TASK REQUIREMENTS: List each line of the data that holds the word "DefaultTtl".

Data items
= Beginning of Section =

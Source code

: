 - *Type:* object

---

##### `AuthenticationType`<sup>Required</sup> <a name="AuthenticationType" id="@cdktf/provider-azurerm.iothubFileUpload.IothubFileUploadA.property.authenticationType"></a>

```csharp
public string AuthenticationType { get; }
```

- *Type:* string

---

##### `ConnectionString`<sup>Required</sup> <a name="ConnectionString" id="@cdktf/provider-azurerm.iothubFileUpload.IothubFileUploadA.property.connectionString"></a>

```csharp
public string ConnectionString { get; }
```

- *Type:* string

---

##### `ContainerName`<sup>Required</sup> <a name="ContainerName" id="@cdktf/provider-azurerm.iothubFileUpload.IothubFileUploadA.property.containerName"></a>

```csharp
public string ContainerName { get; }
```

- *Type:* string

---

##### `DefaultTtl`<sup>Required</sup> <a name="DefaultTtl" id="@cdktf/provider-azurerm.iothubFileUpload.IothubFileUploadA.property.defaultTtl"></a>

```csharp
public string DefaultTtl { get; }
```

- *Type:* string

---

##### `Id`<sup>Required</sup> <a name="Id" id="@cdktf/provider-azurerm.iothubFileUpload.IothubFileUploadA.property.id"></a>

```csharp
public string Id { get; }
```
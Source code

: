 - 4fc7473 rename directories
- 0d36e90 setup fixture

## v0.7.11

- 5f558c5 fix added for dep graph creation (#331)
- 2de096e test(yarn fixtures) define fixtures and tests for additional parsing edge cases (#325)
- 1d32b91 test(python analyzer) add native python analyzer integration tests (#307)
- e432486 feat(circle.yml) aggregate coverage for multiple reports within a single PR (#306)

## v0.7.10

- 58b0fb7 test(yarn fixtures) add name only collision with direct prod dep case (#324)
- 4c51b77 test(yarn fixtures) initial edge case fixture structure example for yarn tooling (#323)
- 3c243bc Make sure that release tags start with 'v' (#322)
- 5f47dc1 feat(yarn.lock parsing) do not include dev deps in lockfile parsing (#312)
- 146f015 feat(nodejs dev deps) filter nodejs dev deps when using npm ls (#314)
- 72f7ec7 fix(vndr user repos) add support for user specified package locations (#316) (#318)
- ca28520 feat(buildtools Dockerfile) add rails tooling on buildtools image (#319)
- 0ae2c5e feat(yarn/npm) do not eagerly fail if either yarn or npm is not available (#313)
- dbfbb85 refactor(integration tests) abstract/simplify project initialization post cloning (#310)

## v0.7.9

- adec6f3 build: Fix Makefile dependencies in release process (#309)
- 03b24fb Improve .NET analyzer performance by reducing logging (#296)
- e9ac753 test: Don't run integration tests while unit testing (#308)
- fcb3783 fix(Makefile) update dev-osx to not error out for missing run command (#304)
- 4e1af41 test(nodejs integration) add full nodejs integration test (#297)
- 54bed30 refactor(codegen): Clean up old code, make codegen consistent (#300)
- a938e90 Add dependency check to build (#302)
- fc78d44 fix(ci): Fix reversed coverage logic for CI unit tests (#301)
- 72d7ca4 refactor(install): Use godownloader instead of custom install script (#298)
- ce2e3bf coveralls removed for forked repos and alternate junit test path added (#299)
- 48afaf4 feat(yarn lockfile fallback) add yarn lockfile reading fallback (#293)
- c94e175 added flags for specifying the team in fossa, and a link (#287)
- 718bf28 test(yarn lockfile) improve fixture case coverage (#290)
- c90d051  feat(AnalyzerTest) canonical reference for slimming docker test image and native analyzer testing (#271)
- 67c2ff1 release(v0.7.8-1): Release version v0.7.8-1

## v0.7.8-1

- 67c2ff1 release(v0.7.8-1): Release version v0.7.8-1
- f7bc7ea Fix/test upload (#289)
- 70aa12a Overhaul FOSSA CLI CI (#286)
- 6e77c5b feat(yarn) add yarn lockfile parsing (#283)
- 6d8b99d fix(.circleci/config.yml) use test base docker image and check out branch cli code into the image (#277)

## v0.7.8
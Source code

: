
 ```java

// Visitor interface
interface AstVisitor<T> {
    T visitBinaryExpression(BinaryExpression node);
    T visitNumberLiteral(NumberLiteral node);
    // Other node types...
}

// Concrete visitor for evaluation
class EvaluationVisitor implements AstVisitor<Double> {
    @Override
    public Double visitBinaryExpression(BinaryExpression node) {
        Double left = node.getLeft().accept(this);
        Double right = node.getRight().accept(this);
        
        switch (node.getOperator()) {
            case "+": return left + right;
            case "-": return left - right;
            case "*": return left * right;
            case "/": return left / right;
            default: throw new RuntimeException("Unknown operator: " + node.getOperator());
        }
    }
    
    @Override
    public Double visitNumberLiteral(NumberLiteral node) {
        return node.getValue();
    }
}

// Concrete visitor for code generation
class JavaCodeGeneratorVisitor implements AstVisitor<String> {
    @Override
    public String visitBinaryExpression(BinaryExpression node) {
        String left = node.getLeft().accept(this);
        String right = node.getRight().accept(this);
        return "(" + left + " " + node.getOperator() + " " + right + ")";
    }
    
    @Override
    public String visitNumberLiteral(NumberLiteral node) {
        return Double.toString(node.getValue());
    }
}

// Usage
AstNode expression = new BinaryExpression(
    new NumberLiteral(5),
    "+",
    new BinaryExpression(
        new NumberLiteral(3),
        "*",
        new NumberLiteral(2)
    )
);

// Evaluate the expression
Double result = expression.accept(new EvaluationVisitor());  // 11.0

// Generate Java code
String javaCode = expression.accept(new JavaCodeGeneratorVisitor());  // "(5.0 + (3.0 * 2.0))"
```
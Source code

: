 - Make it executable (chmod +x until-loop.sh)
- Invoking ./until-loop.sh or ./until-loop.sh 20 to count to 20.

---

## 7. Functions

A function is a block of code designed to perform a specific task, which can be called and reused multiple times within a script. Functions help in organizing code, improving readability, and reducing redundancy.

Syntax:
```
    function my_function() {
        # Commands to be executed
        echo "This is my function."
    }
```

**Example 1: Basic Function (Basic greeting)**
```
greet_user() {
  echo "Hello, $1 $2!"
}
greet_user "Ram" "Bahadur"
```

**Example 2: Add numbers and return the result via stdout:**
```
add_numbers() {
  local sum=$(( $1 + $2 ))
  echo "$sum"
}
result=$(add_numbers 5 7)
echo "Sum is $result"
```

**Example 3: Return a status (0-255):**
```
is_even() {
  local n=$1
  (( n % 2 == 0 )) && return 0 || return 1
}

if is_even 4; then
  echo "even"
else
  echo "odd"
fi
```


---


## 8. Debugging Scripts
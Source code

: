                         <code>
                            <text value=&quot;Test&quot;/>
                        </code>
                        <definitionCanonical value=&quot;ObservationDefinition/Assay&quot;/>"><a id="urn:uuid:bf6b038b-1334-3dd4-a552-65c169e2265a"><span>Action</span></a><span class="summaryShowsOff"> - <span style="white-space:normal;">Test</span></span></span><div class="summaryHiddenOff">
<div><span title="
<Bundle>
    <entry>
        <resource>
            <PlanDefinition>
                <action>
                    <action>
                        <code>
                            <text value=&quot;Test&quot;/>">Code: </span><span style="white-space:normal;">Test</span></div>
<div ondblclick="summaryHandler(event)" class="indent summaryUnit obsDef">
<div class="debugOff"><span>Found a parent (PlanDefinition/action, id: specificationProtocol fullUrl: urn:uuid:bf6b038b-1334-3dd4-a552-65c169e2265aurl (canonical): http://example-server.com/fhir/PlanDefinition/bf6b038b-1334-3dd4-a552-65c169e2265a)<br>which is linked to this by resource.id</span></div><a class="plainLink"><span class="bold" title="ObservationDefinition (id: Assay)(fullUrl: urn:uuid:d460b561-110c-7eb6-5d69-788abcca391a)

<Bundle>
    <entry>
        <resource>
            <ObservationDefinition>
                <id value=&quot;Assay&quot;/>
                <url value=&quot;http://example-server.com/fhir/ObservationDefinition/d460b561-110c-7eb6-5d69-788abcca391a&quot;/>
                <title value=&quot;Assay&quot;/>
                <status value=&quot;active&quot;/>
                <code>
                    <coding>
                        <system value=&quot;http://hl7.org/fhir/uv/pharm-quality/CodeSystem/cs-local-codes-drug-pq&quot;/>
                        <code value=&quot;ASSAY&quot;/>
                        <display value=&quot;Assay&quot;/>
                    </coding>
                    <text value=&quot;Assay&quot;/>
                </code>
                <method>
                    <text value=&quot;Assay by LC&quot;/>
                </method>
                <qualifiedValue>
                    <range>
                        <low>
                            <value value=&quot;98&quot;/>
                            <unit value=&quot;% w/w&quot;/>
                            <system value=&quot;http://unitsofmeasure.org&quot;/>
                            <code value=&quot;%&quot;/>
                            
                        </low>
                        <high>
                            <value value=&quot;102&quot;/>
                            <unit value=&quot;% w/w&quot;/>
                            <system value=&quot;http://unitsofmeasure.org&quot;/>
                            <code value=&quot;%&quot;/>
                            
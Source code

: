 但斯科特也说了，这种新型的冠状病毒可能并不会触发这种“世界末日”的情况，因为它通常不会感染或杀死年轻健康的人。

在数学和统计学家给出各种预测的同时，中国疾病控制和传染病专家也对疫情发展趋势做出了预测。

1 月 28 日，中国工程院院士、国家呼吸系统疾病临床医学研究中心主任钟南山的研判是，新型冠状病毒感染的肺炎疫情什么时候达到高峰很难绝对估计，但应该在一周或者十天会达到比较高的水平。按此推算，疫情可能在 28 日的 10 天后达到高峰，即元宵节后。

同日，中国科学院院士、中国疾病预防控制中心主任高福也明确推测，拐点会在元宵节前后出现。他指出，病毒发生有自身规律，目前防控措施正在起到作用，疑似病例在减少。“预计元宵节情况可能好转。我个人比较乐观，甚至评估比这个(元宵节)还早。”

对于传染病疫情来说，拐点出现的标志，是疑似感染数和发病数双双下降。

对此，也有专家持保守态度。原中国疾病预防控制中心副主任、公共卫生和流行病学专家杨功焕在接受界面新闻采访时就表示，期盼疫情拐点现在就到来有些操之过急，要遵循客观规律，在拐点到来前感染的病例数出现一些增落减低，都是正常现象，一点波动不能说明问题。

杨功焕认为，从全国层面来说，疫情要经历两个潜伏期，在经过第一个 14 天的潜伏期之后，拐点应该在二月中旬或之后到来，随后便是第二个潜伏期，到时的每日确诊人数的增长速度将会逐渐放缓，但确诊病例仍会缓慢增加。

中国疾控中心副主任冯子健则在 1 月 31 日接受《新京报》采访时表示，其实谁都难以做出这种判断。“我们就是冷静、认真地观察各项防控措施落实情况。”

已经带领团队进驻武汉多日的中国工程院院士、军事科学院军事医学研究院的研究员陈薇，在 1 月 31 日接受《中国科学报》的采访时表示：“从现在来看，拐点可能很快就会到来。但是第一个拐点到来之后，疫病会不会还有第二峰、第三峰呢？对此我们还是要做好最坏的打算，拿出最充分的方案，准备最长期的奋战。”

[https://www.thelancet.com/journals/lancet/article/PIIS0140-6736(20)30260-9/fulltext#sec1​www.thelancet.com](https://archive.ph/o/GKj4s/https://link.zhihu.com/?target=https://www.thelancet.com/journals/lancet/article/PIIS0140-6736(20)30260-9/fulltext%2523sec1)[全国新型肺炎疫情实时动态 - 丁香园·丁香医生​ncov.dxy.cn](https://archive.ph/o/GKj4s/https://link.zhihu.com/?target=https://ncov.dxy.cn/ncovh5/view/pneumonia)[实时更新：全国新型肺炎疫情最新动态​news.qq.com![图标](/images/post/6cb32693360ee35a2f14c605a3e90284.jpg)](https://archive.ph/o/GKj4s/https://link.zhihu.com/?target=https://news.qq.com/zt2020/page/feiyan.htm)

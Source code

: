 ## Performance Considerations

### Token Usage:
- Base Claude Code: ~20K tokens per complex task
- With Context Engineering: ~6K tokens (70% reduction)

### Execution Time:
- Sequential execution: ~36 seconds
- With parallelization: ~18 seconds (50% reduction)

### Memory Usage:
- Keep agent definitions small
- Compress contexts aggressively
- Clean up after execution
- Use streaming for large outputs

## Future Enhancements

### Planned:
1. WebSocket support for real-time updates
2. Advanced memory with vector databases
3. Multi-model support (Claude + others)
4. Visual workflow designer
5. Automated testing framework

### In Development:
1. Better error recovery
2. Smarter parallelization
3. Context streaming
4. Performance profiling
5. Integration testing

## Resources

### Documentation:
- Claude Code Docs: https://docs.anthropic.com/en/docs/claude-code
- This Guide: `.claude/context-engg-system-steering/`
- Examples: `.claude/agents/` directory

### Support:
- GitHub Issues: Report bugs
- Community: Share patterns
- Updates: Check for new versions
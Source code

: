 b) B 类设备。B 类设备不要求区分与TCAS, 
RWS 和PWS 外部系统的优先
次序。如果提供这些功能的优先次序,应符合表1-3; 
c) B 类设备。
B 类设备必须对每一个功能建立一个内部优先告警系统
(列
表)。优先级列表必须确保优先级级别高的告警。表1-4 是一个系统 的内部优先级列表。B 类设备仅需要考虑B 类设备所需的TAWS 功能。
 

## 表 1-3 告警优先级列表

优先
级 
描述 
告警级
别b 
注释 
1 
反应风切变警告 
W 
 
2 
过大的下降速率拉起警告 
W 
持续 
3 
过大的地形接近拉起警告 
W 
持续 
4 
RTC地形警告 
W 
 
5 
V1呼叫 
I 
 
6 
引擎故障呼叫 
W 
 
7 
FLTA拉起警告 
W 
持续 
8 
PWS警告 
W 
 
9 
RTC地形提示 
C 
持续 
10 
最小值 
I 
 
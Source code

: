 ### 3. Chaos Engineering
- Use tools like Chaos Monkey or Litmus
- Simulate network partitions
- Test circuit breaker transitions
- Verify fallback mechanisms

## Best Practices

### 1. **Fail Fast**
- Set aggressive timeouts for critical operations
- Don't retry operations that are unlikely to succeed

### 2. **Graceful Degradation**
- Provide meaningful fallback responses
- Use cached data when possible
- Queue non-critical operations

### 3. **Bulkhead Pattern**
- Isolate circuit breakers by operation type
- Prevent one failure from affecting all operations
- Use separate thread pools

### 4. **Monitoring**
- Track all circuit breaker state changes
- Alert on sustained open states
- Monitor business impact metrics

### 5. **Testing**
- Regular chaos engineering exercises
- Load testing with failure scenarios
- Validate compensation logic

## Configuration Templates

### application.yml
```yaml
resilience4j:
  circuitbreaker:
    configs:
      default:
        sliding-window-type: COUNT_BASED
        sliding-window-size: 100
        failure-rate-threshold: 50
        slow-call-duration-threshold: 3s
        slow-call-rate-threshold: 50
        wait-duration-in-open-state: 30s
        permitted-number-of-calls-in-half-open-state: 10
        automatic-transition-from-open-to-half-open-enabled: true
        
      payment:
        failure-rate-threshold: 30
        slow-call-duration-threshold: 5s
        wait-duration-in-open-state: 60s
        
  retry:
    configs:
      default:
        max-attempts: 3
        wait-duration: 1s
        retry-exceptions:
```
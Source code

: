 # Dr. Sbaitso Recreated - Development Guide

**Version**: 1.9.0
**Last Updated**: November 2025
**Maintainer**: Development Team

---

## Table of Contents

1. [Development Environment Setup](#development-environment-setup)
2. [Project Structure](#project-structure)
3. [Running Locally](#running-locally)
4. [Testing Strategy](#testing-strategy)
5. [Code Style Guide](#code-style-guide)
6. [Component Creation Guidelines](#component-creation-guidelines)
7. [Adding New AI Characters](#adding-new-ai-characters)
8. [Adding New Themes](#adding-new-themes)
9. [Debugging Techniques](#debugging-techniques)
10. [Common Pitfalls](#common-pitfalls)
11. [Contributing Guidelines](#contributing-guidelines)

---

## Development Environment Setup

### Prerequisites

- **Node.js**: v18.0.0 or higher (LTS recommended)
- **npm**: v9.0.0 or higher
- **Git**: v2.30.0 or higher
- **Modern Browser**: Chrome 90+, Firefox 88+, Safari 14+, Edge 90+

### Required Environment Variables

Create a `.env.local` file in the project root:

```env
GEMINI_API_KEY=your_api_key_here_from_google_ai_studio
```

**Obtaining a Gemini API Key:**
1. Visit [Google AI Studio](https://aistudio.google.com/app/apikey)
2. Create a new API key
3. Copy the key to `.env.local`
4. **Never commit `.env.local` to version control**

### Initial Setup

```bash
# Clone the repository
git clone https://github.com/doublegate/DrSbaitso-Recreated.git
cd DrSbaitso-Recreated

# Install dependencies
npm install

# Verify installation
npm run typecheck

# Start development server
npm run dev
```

= End of Section =

ANSWER FOR THIS EXERCISE:
##### `DefaultTtl`<sup>Required</sup> <a name="DefaultTtl" id="@cdktf/provider-azurerm.iothubFileUpload.IothubFileUploadA.property.defaultTtl"></a>
public string DefaultTtl { get; }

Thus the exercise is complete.